PROBLEM TO WORK ON:
Using the data below, return the stretch from the line that contains "Many and most" through the line that contains "to cleaning cache.", both included, exactly as it stands and nothing beyond it.

SUPPLIED RECORDS:
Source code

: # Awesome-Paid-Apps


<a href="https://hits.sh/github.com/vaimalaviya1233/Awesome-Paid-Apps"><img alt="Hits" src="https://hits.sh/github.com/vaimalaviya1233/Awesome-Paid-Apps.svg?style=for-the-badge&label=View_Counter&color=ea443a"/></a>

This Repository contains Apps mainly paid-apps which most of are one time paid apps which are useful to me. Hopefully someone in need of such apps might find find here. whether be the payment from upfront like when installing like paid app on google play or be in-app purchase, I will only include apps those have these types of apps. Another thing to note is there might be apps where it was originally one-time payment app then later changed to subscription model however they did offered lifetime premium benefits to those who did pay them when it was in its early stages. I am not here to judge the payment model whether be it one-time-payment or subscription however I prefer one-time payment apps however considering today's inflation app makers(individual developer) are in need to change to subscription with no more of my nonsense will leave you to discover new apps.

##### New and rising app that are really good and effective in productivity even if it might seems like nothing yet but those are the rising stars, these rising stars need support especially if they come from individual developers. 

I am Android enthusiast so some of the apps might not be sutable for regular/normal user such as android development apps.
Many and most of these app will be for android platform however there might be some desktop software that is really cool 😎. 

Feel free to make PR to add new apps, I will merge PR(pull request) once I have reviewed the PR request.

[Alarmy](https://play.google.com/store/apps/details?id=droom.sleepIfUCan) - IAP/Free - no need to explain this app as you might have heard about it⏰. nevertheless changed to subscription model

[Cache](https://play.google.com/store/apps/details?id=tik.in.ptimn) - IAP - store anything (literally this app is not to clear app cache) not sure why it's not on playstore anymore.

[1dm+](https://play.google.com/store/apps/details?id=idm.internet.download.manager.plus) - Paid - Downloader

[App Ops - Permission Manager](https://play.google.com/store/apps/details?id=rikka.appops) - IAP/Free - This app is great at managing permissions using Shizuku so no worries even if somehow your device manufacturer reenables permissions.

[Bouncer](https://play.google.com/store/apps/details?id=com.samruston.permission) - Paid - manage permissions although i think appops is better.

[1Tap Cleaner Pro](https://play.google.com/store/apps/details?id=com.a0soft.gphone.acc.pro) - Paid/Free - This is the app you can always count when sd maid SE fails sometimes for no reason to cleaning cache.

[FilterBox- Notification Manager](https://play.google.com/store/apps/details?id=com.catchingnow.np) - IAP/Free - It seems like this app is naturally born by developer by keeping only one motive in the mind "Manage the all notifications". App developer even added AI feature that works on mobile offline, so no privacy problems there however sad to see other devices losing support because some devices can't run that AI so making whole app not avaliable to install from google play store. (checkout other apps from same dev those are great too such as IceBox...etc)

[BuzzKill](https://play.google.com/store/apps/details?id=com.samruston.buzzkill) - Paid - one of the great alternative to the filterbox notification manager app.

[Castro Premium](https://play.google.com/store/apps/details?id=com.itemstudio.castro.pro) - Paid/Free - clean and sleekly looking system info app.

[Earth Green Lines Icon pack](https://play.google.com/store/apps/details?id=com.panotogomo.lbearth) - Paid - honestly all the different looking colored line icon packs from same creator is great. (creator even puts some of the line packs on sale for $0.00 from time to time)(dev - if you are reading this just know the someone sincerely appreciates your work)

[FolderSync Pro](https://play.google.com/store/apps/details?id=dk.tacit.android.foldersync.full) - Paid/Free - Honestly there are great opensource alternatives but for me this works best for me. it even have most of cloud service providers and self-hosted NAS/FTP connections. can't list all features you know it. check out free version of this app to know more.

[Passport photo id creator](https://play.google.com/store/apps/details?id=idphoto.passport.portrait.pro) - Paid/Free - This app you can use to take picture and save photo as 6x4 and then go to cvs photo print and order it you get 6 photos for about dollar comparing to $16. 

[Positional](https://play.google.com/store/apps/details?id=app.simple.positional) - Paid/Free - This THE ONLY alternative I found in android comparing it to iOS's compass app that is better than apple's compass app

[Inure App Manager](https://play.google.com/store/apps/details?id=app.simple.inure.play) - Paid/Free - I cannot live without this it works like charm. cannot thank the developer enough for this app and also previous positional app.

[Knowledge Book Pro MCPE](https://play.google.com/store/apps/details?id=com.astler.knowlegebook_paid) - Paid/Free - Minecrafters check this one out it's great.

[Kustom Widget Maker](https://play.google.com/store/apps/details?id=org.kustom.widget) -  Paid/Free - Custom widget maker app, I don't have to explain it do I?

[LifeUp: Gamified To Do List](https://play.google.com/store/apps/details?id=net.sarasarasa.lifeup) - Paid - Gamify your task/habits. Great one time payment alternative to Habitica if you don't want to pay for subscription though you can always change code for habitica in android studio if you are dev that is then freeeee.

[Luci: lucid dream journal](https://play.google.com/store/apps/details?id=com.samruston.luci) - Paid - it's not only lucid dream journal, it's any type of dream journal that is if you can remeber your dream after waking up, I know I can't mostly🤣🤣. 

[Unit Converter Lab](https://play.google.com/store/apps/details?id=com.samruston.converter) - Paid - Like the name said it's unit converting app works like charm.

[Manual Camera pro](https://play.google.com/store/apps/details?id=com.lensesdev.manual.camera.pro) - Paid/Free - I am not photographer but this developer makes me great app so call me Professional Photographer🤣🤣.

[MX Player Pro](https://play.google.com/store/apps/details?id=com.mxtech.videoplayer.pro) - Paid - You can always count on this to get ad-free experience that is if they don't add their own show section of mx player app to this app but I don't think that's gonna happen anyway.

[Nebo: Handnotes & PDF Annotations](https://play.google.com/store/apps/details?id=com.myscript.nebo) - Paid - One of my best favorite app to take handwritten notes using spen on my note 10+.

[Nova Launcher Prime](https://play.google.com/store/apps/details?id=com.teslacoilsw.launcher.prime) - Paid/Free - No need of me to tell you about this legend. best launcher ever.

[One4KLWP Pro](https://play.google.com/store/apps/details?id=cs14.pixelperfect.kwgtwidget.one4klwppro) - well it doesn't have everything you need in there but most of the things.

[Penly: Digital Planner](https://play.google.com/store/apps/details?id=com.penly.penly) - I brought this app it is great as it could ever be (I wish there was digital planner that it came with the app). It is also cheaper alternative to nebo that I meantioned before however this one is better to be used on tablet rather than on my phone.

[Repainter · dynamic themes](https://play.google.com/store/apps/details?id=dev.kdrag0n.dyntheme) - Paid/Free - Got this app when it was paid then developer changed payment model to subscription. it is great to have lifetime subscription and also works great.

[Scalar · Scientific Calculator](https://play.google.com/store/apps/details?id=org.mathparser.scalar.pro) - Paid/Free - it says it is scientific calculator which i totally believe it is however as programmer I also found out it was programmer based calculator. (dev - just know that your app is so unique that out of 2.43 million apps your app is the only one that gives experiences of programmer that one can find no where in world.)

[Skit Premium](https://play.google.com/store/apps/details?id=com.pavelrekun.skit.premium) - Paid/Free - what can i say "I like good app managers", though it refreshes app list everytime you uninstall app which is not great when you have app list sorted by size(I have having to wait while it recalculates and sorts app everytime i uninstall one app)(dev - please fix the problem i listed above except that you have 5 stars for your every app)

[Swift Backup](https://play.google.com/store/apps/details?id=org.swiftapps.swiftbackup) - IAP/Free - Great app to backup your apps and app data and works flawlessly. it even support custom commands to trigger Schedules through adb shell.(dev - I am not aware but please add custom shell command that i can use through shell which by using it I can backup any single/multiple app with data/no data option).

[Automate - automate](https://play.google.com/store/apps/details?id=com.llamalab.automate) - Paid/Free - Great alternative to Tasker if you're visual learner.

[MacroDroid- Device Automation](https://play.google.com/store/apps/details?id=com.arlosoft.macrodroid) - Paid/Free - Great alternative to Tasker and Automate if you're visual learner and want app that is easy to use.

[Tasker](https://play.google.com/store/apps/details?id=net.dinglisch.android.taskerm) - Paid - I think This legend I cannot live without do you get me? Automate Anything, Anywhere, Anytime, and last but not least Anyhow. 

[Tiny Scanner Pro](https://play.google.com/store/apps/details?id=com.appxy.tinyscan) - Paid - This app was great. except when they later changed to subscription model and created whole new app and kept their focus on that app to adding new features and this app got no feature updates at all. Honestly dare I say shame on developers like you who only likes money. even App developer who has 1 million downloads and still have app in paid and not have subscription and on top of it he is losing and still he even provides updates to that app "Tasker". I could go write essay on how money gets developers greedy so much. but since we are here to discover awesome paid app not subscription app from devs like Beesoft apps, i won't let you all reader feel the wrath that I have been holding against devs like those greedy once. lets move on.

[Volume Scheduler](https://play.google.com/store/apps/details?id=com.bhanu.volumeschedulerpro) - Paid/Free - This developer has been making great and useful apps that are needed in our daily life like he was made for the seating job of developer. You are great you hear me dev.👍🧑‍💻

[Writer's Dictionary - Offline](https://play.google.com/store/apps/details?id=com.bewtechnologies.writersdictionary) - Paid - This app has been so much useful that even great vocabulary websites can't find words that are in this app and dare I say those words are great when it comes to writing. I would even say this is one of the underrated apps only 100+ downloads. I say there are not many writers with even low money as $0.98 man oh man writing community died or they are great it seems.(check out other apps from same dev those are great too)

TASK ANSWER:
Many and most of these app will be for android platform however there might be some desktop software that is really cool 😎. 

Feel free to make PR to add new apps, I will merge PR(pull request) once I have reviewed the PR request.

[Alarmy](https://play.google.com/store/apps/details?id=droom.sleepIfUCan) - IAP/Free - no need to explain this app as you might have heard about it⏰. nevertheless changed to subscription model

[Cache](https://play.google.com/store/apps/details?id=tik.in.ptimn) - IAP - store anything (literally this app is not to clear app cache) not sure why it's not on playstore anymore.

[1dm+](https://play.google.com/store/apps/details?id=idm.internet.download.manager.plus) - Paid - Downloader

[App Ops - Permission Manager](https://play.google.com/store/apps/details?id=rikka.appops) - IAP/Free - This app is great at managing permissions using Shizuku so no worries even if somehow your device manufacturer reenables permissions.

[Bouncer](https://play.google.com/store/apps/details?id=com.samruston.permission) - Paid - manage permissions although i think appops is better.

[1Tap Cleaner Pro](https://play.google.com/store/apps/details?id=com.a0soft.gphone.acc.pro) - Paid/Free - This is the app you can always count when sd maid SE fails sometimes for no reason to cleaning cache.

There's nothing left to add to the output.